Reviews of medical research relating to and/or informed by harm reduction
Moving back to Portland, one of the biggest shocks for me was how gnarly the wounds are here on injection drug users. I set up and ran a wound care program in Pittsburgh and rarely saw wounds that were as large and angry looking as is the norm out here. Why is this?
I originally assumed it was due to some different demographics of participants. Pittsburgh is a cheaper place to live and most of the folks we saw in Pittsburgh had housing and easy access to plumbing. This is not something I could necessarily assume with participants at PPOP. So I thought- maybe it’s a hygiene thing- like people aren’t able to clean well enough and have less access to sanitation, and thus have a higher rate of exposure to infections. Another thing I noticed was that people in Pittsburgh were way more obsessive about pre-cleaning with alcohol pads- people took tons of alcohol pads per week, like everyone. Here at PPOP, some people don’t like alcohol pads at all, other people have emphasized about cleaning the site afterwards, and in general it just seems like less of priority for folks (on a side note, in my opinion cleaning with alcohol prior to injection, for at least 12 seconds, may be the simplest, cheapest, and most effective way of reducing infection risk). But this still didn’t quite explain the wound differences.
The big difference is this: in Pittsburgh, people are mostly using a tan powder heroin that cooks up easily in lukewarm water, no heating needed. In Portland the available heroin is black tar. I wanted to know if black tar heroin was worse for the veins- I did a little research and asked around online- from bluelight.com and drugs-forum.com there were several postings by people attesting to the harshness of tar heroin on their veins. I received the same info from people in harm reduction networks (thanks Lee!! thanks Alice!).
And then I found a couple of research articles spotlighting on the connections between different forms of heroin and skin and soft tissue infections. The article, titled Fire in the Vein: Heroin acidity and its proximal effect on users’ health (Ciccarone, Harris 2015), discusses the various types of heroin on the global marketplace and notes connections between increased vein damage along with increased heroin acidity. They measured both brown and tan heroin and both were acidic, though the brown heroin significantly more so than the tan. Unfortunately, they were unable to measure tar heroin in this study, though they did note that cities where tar heroin is common had a much much higher rate of skin and soft tissue infections. Of interest for tar heroin users, they note that the spores of the clostridium bacterium may be activated by the heating process necessary to make tar heroin shootable, thus increasing infection rates (especially with missed shots or with improperly injected muscling shots, as clostridium tend to thrive in areas with low blood flow- for example shots in fatty tissue and not in true muscle). On the other hand, they also note that the necessary heating of tar heroin may have helped reduce the spread of HIV infections within the drug using community.
Another idea, not addressed in this article, but that occurred to me, was that overdose is not at quite the epidemic levels here as it is in Pittsburgh, and I’m curious if this is another protective aspect of tar heroin? Is it more difficult to cut with fentanyl? Anyone have any ideas?
Regardless, the article is easily readable to medical and non-medical people alike, presents a lot of different ideas and recommendations, and is definitely worth your time. It’s available to read for free here.
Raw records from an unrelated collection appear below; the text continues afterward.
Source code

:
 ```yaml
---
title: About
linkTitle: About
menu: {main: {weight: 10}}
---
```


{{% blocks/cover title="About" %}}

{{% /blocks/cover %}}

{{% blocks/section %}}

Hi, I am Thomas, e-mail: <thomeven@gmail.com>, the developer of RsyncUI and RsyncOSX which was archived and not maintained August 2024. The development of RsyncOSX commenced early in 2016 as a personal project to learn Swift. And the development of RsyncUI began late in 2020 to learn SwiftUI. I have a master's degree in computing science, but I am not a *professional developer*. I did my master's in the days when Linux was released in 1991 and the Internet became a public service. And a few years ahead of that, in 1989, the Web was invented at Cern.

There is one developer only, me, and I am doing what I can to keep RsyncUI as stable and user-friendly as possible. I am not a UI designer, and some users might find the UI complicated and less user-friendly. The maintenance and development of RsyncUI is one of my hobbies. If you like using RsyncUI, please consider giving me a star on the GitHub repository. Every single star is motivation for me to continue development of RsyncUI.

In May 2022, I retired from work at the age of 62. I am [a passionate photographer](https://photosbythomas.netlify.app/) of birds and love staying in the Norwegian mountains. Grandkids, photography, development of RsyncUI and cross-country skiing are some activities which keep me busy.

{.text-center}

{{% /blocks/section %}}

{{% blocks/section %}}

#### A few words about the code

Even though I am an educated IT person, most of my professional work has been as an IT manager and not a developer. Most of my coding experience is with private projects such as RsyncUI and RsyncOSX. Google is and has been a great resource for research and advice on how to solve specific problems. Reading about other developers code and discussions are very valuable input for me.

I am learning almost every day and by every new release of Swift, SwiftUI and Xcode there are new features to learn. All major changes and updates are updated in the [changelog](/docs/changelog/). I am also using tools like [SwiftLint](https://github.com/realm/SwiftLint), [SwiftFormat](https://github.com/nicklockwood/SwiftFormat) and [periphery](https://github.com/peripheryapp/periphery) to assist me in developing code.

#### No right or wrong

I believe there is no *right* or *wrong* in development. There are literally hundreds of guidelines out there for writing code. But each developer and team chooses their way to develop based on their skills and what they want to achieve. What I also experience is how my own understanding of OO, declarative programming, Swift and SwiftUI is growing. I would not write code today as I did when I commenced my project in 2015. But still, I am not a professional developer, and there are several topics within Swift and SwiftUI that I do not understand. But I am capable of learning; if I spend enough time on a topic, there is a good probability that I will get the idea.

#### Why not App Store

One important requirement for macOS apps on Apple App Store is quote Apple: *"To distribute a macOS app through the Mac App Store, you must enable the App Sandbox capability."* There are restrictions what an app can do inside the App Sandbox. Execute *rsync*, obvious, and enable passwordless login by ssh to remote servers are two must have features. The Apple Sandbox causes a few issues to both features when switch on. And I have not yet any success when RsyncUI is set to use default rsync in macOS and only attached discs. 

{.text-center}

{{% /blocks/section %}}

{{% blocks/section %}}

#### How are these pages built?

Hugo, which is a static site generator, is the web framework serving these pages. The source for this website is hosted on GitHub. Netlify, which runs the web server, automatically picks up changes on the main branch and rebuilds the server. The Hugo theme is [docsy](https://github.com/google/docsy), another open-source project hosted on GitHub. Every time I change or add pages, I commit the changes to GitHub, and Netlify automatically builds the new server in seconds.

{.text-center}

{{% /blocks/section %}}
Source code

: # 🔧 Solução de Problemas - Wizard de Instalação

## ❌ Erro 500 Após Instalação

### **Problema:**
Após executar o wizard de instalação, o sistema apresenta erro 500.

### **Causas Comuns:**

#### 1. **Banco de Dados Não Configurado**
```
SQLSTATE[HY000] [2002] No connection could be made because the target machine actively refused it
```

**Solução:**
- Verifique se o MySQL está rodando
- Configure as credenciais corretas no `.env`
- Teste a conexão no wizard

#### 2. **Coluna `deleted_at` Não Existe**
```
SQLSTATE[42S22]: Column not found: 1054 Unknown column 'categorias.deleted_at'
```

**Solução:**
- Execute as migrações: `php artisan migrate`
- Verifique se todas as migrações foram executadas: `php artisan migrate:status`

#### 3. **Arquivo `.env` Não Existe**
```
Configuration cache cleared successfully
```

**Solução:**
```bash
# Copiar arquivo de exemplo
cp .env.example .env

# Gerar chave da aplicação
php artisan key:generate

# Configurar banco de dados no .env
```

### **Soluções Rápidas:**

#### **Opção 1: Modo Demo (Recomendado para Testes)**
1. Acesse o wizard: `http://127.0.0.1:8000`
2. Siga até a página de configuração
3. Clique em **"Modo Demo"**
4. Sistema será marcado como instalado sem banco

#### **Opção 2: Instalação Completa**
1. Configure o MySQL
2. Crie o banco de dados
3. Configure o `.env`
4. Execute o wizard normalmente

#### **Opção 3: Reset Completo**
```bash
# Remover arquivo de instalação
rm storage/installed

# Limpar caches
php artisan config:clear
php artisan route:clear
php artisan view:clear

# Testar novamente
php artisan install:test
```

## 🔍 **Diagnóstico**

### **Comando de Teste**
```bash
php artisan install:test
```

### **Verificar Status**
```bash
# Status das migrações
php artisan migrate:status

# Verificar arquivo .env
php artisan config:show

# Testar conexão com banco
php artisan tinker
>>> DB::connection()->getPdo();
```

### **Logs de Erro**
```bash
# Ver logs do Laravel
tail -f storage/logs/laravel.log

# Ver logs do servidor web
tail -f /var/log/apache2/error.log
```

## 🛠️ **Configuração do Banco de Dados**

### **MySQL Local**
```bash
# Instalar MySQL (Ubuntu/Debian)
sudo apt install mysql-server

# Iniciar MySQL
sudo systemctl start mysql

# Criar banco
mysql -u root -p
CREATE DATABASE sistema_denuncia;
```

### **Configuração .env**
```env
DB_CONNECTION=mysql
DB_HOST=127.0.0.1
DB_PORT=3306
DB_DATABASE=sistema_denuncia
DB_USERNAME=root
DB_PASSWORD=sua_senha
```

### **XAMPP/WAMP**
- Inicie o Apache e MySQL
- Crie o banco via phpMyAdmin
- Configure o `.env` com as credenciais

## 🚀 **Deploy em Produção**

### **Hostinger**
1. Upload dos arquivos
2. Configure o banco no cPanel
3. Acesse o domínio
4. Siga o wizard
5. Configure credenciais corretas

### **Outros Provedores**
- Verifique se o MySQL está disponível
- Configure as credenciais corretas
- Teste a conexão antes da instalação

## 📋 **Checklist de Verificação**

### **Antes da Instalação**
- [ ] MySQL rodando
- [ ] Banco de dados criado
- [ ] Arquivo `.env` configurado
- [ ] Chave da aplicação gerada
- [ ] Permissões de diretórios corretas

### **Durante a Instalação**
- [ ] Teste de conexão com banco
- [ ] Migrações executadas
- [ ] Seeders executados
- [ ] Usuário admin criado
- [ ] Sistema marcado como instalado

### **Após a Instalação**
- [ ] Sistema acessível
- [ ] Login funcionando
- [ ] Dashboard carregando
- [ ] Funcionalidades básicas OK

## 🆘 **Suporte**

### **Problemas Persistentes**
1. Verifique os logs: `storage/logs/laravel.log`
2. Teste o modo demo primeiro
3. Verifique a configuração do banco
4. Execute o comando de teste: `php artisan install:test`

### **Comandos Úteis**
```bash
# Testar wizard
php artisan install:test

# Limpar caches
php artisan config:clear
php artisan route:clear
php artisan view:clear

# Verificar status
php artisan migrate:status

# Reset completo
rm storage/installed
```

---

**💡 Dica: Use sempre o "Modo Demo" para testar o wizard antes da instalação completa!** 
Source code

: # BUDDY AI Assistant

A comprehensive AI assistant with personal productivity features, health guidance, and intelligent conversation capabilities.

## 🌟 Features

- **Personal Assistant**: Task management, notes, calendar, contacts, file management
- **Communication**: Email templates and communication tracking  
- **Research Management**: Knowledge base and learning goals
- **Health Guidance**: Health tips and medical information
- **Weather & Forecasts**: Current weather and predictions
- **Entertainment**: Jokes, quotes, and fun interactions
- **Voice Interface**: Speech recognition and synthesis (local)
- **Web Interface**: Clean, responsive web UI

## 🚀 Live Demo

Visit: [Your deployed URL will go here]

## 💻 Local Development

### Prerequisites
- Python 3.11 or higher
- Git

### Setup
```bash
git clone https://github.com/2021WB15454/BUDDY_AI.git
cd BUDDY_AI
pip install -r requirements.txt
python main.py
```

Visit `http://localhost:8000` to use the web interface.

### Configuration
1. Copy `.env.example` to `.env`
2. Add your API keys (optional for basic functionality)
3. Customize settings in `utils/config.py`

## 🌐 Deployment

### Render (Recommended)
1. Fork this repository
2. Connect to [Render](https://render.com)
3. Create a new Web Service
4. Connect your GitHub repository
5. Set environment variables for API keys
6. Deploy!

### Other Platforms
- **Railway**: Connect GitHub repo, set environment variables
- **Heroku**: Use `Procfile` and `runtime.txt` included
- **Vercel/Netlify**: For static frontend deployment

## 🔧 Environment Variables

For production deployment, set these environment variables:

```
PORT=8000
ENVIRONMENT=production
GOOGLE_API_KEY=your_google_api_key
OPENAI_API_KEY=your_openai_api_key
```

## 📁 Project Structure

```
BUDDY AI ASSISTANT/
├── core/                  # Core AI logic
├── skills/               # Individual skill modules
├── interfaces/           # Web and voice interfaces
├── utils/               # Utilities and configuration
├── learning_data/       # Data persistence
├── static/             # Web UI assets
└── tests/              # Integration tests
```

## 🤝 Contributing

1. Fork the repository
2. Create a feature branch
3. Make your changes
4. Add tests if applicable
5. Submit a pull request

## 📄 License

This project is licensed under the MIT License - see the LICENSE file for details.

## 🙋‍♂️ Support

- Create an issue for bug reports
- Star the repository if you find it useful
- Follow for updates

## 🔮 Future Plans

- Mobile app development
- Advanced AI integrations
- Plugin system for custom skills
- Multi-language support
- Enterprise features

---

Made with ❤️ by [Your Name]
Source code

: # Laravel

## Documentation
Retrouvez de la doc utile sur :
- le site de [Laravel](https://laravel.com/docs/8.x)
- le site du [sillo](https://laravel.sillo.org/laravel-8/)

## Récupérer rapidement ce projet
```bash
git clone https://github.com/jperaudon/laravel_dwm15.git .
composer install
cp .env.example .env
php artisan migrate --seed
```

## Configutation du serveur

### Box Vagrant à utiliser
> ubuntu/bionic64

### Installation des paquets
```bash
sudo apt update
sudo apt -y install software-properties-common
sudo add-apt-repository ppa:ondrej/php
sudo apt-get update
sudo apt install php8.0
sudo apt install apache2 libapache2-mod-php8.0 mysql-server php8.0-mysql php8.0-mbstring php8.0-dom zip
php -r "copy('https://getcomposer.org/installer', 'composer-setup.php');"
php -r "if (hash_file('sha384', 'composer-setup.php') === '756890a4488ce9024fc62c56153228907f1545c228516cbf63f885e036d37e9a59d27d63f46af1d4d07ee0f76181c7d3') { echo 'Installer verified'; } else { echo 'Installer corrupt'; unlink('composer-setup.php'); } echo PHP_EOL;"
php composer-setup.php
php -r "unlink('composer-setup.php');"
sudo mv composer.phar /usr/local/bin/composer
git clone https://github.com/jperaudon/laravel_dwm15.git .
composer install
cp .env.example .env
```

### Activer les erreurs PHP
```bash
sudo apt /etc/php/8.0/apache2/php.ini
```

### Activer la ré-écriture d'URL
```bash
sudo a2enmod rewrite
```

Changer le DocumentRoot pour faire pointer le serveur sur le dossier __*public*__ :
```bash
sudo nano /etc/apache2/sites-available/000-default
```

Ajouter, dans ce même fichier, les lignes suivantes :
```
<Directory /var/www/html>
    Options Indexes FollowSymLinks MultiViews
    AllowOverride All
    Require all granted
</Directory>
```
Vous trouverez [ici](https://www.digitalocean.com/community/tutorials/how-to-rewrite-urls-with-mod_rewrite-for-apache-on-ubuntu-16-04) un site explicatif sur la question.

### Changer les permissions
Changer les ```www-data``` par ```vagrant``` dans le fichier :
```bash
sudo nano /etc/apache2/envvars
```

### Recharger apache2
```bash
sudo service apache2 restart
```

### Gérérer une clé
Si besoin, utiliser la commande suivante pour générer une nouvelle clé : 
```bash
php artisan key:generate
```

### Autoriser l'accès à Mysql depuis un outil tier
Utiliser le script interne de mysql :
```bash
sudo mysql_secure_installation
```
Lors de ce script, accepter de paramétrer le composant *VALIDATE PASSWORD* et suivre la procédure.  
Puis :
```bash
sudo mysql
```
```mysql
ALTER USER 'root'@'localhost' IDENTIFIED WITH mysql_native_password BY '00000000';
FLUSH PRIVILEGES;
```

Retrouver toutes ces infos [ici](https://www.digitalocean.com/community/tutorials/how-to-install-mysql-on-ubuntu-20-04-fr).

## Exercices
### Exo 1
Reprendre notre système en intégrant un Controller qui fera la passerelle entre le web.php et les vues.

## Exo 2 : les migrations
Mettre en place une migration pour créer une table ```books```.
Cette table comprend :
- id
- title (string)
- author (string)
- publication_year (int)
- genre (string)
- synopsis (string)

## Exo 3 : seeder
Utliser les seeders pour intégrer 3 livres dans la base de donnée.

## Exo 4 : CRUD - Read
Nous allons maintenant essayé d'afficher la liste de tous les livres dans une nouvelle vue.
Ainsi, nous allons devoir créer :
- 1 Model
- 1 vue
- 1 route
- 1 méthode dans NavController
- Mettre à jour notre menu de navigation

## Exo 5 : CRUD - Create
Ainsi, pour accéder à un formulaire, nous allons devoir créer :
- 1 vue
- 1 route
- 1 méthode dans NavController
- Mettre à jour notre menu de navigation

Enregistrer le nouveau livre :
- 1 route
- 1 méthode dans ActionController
The second article (Summers, Struve, Wilkes, and Rees, 2016)specifically focused on the powder heroin found on the east coast (in this study- Boston) and the west coast’s tar heroin (in this study- Sacramento). This research mainly sought to show correlation between tar heroin, skin and soft tissue infection, vein loss, and non-venous injection habits (eg- muscling and skin popping). It will probably come as no surprise that there is a correlation- the researchers found that people who inject tar heroin were seven times more likely to develop abscesses, and lost, on average, two more injection-site veins in six months than users of powder heroin. This article does not speculate at what it is about tar heroin that does this, whether it is the tarry form itself or a particular substance used as a cutting agent. Recommendations for decreasing the injection burden associated with tar heroin should sound familiar to PPOP’s participants- increased access to clean injection equipment, supervised injection facilities, and “supply chain interventions”- a consumer revolt! I would also note that increased injection hygiene education and increased early infection interventions would also help.